+++ SOURCE DATA +++

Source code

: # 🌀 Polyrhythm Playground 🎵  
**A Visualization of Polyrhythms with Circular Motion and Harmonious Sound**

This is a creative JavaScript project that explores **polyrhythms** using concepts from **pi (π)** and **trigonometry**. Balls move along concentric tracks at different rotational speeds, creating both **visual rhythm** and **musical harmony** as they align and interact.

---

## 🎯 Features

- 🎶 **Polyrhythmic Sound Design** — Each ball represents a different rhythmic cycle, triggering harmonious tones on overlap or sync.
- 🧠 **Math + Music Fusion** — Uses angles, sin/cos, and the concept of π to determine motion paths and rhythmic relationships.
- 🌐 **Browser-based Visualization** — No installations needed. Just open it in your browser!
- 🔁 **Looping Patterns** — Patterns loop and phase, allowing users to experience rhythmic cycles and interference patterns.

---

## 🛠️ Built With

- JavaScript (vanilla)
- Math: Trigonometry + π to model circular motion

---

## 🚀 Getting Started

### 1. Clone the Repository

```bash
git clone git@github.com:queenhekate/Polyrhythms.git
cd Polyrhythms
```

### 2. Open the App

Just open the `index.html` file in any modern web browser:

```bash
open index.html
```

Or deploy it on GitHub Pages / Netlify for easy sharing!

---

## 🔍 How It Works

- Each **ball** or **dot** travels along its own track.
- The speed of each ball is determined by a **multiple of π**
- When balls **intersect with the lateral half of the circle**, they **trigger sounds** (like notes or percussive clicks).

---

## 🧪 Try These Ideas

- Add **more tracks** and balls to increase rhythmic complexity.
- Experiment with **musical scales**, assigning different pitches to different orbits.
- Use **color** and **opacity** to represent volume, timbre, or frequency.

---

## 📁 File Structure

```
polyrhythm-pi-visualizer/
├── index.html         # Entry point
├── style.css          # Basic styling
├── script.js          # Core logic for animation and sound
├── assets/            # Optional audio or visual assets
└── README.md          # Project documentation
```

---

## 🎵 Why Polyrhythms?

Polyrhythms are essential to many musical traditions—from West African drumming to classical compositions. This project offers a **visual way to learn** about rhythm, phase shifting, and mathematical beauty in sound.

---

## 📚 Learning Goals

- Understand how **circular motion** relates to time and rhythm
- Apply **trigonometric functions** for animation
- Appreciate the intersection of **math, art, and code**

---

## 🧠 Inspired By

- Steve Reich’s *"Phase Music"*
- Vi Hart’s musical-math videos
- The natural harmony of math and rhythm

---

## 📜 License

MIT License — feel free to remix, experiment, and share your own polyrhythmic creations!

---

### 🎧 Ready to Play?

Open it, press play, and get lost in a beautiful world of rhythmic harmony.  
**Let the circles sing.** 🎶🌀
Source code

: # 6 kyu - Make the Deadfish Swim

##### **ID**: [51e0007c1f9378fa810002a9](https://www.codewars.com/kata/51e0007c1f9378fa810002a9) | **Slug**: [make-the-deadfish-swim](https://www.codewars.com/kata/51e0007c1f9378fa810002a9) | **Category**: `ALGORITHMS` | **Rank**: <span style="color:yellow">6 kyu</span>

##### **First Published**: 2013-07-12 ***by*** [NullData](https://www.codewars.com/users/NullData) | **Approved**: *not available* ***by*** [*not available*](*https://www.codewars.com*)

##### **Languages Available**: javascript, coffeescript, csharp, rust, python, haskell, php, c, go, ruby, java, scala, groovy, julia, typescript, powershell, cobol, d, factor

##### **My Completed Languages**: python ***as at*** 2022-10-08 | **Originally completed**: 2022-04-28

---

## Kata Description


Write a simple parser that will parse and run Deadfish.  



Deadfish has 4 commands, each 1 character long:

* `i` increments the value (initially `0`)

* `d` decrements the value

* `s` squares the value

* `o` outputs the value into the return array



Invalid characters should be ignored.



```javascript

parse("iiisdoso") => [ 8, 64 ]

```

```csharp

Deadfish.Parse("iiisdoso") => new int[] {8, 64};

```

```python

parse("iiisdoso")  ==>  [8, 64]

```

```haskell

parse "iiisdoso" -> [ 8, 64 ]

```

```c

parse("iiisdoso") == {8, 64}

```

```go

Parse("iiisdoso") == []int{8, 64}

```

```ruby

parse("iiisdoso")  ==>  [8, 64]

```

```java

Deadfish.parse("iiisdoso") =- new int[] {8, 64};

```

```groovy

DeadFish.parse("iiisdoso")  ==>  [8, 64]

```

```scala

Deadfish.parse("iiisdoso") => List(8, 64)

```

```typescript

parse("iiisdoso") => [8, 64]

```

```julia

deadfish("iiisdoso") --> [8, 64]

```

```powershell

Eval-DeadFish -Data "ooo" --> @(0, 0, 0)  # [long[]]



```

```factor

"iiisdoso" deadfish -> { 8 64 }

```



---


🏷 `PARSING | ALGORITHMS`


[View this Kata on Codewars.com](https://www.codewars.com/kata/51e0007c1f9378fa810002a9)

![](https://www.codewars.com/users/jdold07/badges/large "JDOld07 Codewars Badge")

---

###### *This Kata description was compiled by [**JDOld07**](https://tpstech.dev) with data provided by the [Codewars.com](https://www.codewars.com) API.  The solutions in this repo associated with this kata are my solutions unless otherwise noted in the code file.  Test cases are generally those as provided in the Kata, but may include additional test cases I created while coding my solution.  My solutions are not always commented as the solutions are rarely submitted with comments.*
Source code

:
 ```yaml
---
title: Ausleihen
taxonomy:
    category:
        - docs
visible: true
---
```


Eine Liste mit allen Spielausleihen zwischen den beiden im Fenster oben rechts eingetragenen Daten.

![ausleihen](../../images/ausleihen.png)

+++

→ **EXERCISE PROMPT**
Starting at the top, retype every line of the material above exactly.

→ **PROBLEM SOLUTION**
Source code

: # 🌀 Polyrhythm Playground 🎵  
**A Visualization of Polyrhythms with Circular Motion and Harmonious Sound**

This is a creative JavaScript project that explores **polyrhythms** using concepts from **pi (π)** and **trigonometry**. Balls move along concentric tracks at different rotational speeds, creating both **visual rhythm** and **musical harmony** as they align and interact.

---

## 🎯 Features

- 🎶 **Polyrhythmic Sound Design** — Each ball represents a different rhythmic cycle, triggering harmonious tones on overlap or sync.
- 🧠 **Math + Music Fusion** — Uses angles, sin/cos, and the concept of π to determine motion paths and rhythmic relationships.
- 🌐 **Browser-based Visualization** — No installations needed. Just open it in your browser!
- 🔁 **Looping Patterns** — Patterns loop and phase, allowing users to experience rhythmic cycles and interference patterns.

---

## 🛠️ Built With

- JavaScript (vanilla)
- Math: Trigonometry + π to model circular motion

---

## 🚀 Getting Started

### 1. Clone the Repository

```bash
git clone git@github.com:queenhekate/Polyrhythms.git
cd Polyrhythms
```

### 2. Open the App

Just open the `index.html` file in any modern web browser:

```bash
open index.html
```

Or deploy it on GitHub Pages / Netlify for easy sharing!

---

## 🔍 How It Works

- Each **ball** or **dot** travels along its own track.
- The speed of each ball is determined by a **multiple of π**
- When balls **intersect with the lateral half of the circle**, they **trigger sounds** (like notes or percussive clicks).

---

## 🧪 Try These Ideas

- Add **more tracks** and balls to increase rhythmic complexity.
- Experiment with **musical scales**, assigning different pitches to different orbits.
- Use **color** and **opacity** to represent volume, timbre, or frequency.

---

## 📁 File Structure

```
polyrhythm-pi-visualizer/
├── index.html         # Entry point
├── style.css          # Basic styling
├── script.js          # Core logic for animation and sound
├── assets/            # Optional audio or visual assets
└── README.md          # Project documentation
```

---

## 🎵 Why Polyrhythms?

Polyrhythms are essential to many musical traditions—from West African drumming to classical compositions. This project offers a **visual way to learn** about rhythm, phase shifting, and mathematical beauty in sound.

---

## 📚 Learning Goals

- Understand how **circular motion** relates to time and rhythm
- Apply **trigonometric functions** for animation
- Appreciate the intersection of **math, art, and code**

---

## 🧠 Inspired By

- Steve Reich’s *"Phase Music"*
- Vi Hart’s musical-math videos
- The natural harmony of math and rhythm

---

## 📜 License

MIT License — feel free to remix, experiment, and share your own polyrhythmic creations!

---

### 🎧 Ready to Play?

Open it, press play, and get lost in a beautiful world of rhythmic harmony.  
**Let the circles sing.** 🎶🌀
Source code

: # 6 kyu - Make the Deadfish Swim

##### **ID**: [51e0007c1f9378fa810002a9](https://www.codewars.com/kata/51e0007c1f9378fa810002a9) | **Slug**: [make-the-deadfish-swim](https://www.codewars.com/kata/51e0007c1f9378fa810002a9) | **Category**: `ALGORITHMS` | **Rank**: <span style="color:yellow">6 kyu</span>

##### **First Published**: 2013-07-12 ***by*** [NullData](https://www.codewars.com/users/NullData) | **Approved**: *not available* ***by*** [*not available*](*https://www.codewars.com*)

##### **Languages Available**: javascript, coffeescript, csharp, rust, python, haskell, php, c, go, ruby, java, scala, groovy, julia, typescript, powershell, cobol, d, factor

##### **My Completed Languages**: python ***as at*** 2022-10-08 | **Originally completed**: 2022-04-28

---

## Kata Description


Write a simple parser that will parse and run Deadfish.  



Deadfish has 4 commands, each 1 character long:

* `i` increments the value (initially `0`)

* `d` decrements the value

* `s` squares the value

* `o` outputs the value into the return array



Invalid characters should be ignored.



```javascript

parse("iiisdoso") => [ 8, 64 ]

```

```csharp

Deadfish.Parse("iiisdoso") => new int[] {8, 64};

```

```python

parse("iiisdoso")  ==>  [8, 64]

```

```haskell

parse "iiisdoso" -> [ 8, 64 ]

```

```c

parse("iiisdoso") == {8, 64}

```

```go

Parse("iiisdoso") == []int{8, 64}

```

```ruby

parse("iiisdoso")  ==>  [8, 64]

```

```java

Deadfish.parse("iiisdoso") =- new int[] {8, 64};

```

```groovy

DeadFish.parse("iiisdoso")  ==>  [8, 64]

```

```scala

Deadfish.parse("iiisdoso") => List(8, 64)

```

```typescript

parse("iiisdoso") => [8, 64]

```

```julia

deadfish("iiisdoso") --> [8, 64]

```

```powershell

Eval-DeadFish -Data "ooo" --> @(0, 0, 0)  # [long[]]



```

```factor

"iiisdoso" deadfish -> { 8 64 }

```



---


🏷 `PARSING | ALGORITHMS`


[View this Kata on Codewars.com](https://www.codewars.com/kata/51e0007c1f9378fa810002a9)

![](https://www.codewars.com/users/jdold07/badges/large "JDOld07 Codewars Badge")

---

###### *This Kata description was compiled by [**JDOld07**](https://tpstech.dev) with data provided by the [Codewars.com](https://www.codewars.com) API.  The solutions in this repo associated with this kata are my solutions unless otherwise noted in the code file.  Test cases are generally those as provided in the Kata, but may include additional test cases I created while coding my solution.  My solutions are not always commented as the solutions are rarely submitted with comments.*
Source code

:
 ```yaml
---
title: Ausleihen
taxonomy:
    category:
        - docs
visible: true
---
```


Eine Liste mit allen Spielausleihen zwischen den beiden im Fenster oben rechts eingetragenen Daten.

![ausleihen](../../images/ausleihen.png)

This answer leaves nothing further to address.